Why there is no need mask in global self attention?

SoulProficiency / speechseparation-Sandglasset

10 stars 0 forks source link

Why there is no need mask in global self attention? #2

Closed yjiangling closed 2 years ago

yjiangling commented 3 years ago

Hi,

      I'm wondering that when conduct Global self attention in th Sandglasset block, the attn_mask is set to be None. But if the length of each sample in th batch is not same, the shorter sample will use padded content to conduct the SA, it seems that something goes wrong? Hope get your reply, thanks a lot.

SoulProficiency commented 3 years ago

got it, I will reply as soon as possible.

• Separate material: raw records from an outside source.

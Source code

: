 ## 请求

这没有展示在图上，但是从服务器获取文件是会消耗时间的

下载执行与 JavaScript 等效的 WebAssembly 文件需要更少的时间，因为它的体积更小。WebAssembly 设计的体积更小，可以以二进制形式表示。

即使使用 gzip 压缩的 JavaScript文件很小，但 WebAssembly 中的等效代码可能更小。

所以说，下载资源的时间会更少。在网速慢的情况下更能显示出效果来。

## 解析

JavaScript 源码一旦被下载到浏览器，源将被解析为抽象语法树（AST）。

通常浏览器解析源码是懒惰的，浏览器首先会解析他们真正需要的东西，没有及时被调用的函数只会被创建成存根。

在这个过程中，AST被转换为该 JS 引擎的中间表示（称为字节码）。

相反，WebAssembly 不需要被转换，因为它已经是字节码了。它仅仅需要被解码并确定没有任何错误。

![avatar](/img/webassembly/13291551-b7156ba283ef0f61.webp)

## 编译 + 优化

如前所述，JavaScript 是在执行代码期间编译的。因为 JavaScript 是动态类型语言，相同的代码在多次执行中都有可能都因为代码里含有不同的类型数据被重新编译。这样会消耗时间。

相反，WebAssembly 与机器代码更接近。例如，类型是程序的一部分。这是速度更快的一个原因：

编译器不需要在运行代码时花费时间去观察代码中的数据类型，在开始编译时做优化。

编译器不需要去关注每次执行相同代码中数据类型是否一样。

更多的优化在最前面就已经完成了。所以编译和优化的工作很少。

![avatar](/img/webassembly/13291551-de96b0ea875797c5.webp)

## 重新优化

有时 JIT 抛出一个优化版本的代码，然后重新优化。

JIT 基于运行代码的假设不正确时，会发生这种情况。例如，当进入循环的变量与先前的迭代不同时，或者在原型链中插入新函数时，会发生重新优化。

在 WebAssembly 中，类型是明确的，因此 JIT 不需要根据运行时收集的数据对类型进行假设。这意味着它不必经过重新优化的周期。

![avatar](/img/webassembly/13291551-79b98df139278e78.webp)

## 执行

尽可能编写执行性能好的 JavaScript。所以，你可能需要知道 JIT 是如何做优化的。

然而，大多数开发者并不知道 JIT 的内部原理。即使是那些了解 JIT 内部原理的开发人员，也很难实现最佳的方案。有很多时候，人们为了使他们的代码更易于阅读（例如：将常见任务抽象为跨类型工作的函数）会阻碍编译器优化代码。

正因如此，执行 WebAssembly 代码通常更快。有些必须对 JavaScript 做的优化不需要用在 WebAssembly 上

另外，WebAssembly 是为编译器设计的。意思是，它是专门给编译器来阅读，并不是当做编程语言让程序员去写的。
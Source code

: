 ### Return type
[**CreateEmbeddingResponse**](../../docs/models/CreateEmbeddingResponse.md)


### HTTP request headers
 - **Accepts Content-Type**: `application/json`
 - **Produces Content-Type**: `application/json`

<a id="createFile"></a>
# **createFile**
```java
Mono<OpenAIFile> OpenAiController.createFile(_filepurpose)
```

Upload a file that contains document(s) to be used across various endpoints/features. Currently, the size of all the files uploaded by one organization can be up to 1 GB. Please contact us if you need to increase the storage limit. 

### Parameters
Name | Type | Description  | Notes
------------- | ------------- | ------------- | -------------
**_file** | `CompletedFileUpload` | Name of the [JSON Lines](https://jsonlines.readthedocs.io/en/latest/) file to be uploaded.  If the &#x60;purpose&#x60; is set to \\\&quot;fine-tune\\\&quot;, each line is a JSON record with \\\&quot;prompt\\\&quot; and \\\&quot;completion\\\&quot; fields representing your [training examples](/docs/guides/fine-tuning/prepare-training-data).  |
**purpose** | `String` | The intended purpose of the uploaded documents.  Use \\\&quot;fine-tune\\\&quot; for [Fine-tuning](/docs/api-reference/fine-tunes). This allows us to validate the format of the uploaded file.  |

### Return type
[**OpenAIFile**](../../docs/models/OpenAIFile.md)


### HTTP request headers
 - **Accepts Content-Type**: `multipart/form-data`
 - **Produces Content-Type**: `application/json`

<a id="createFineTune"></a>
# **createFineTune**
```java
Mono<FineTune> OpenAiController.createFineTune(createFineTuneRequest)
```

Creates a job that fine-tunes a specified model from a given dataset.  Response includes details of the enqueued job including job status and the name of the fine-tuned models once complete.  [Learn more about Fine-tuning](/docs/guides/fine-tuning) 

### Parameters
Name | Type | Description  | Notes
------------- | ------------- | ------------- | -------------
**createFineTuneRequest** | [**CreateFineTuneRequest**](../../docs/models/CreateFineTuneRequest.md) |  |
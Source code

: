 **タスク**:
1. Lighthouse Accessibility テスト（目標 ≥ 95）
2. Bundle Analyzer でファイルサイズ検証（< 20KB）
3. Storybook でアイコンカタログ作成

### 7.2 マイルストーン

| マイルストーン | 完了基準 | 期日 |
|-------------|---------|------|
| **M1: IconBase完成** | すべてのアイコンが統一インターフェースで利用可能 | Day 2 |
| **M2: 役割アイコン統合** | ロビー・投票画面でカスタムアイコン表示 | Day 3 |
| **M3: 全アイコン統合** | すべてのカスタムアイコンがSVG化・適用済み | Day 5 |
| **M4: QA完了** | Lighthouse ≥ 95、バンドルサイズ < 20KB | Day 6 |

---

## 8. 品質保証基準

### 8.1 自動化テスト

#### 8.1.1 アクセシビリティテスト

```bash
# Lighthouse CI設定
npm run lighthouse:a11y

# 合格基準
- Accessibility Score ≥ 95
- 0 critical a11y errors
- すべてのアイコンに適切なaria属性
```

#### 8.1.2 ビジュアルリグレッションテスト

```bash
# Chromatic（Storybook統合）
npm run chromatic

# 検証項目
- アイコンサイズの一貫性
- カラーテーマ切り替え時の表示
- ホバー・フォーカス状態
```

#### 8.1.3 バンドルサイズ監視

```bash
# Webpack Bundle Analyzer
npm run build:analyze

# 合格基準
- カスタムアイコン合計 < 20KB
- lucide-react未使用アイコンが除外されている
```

SoulProficiency commented 2 years ago

sorry for my late,I have lots of work recently. that's a good question.and i can not answer this question because i‘m not the original author(i hope the auther provides codes but they didn't)，i just follow the paper modeling and get to konw the modeing method. I set mask as None has two reason: 1.simplifying my work(in paper,author did not share more about the mask details so it is hard for me to slove this problem.) 2.spare more changeable choice for reader and i hope if you could procide us a suitable answer,please leave your comment!Thanks

yjiangling commented 2 years ago

sorry for my late,I have lots of work recently. that's a good question.and i can not answer this question because i‘m not the original author(i hope the auther provides codes but they didn't)，i just follow the paper modeling and get to konw the modeing method. I set mask as None has two reason: 1.simplifying my work(in paper,author did not share more about the mask details so it is hard for me to slove this problem.) 2.spare more changeable choice for reader and i hope if you could procide us a suitable answer,please leave your comment!Thanks

Ok, thanks a lot for the detail replay, In my work, I add the mask to it.